→ Task statement
Going from the top of the listing below to the line that holds "## 📋 Example Behavior", reproduce each line exactly; no pictures.

· · · · · · ·

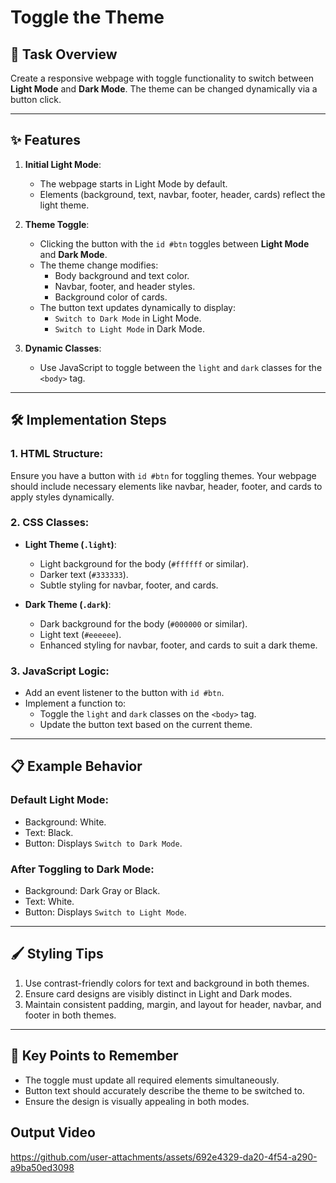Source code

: # Toggle the Theme

## 🚀 Task Overview
Create a responsive webpage with toggle functionality to switch between **Light Mode** and **Dark Mode**. The theme can be changed dynamically via a button click.

---

## ✨ Features
1. **Initial Light Mode**:
   - The webpage starts in Light Mode by default.
   - Elements (background, text, navbar, footer, header, cards) reflect the light theme.

2. **Theme Toggle**:
   - Clicking the button with the `id #btn` toggles between **Light Mode** and **Dark Mode**.
   - The theme change modifies:
     - Body background and text color.
     - Navbar, footer, and header styles.
     - Background color of cards.
   - The button text updates dynamically to display:
     - `Switch to Dark Mode` in Light Mode.
     - `Switch to Light Mode` in Dark Mode.

3. **Dynamic Classes**:
   - Use JavaScript to toggle between the `light` and `dark` classes for the `<body>` tag.

---

## 🛠️ Implementation Steps

### 1. **HTML Structure**:
Ensure you have a button with `id #btn` for toggling themes. Your webpage should include necessary elements like navbar, header, footer, and cards to apply styles dynamically.

### 2. **CSS Classes**:
- **Light Theme (`.light`)**:
  - Light background for the body (`#ffffff` or similar).
  - Darker text (`#333333`).
  - Subtle styling for navbar, footer, and cards.

- **Dark Theme (`.dark`)**:
  - Dark background for the body (`#000000` or similar).
  - Light text (`#eeeeee`).
  - Enhanced styling for navbar, footer, and cards to suit a dark theme.

### 3. **JavaScript Logic**:
- Add an event listener to the button with `id #btn`.
- Implement a function to:
  - Toggle the `light` and `dark` classes on the `<body>` tag.
  - Update the button text based on the current theme.

---

## 📋 Example Behavior

### **Default Light Mode**:
- Background: White.
- Text: Black.
- Button: Displays `Switch to Dark Mode`.

### **After Toggling to Dark Mode**:
- Background: Dark Gray or Black.
- Text: White.
- Button: Displays `Switch to Light Mode`.

---

## 🖌️ Styling Tips
1. Use contrast-friendly colors for text and background in both themes.
2. Ensure card designs are visibly distinct in Light and Dark modes.
3. Maintain consistent padding, margin, and layout for header, navbar, and footer in both themes.

---

## 🎯 Key Points to Remember
- The toggle must update all required elements simultaneously.
- Button text should accurately describe the theme to be switched to.
- Ensure the design is visually appealing in both modes.


## Output Video



https://github.com/user-attachments/assets/692e4329-da20-4f54-a290-a9ba50ed3098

· · · · · · ·

→ Result
Source code

: # Toggle the Theme

## 🚀 Task Overview
Create a responsive webpage with toggle functionality to switch between **Light Mode** and **Dark Mode**. The theme can be changed dynamically via a button click.

---

## ✨ Features
1. **Initial Light Mode**:
   - The webpage starts in Light Mode by default.
   - Elements (background, text, navbar, footer, header, cards) reflect the light theme.

2. **Theme Toggle**:
   - Clicking the button with the `id #btn` toggles between **Light Mode** and **Dark Mode**.
   - The theme change modifies:
     - Body background and text color.
     - Navbar, footer, and header styles.
     - Background color of cards.
   - The button text updates dynamically to display:
     - `Switch to Dark Mode` in Light Mode.
     - `Switch to Light Mode` in Dark Mode.

3. **Dynamic Classes**:
   - Use JavaScript to toggle between the `light` and `dark` classes for the `<body>` tag.

---

## 🛠️ Implementation Steps

### 1. **HTML Structure**:
Ensure you have a button with `id #btn` for toggling themes. Your webpage should include necessary elements like navbar, header, footer, and cards to apply styles dynamically.

### 2. **CSS Classes**:
- **Light Theme (`.light`)**:
  - Light background for the body (`#ffffff` or similar).
  - Darker text (`#333333`).
  - Subtle styling for navbar, footer, and cards.

- **Dark Theme (`.dark`)**:
  - Dark background for the body (`#000000` or similar).
  - Light text (`#eeeeee`).
  - Enhanced styling for navbar, footer, and cards to suit a dark theme.

### 3. **JavaScript Logic**:
- Add an event listener to the button with `id #btn`.
- Implement a function to:
  - Toggle the `light` and `dark` classes on the `<body>` tag.
  - Update the button text based on the current theme.

---

## 📋 Example Behavior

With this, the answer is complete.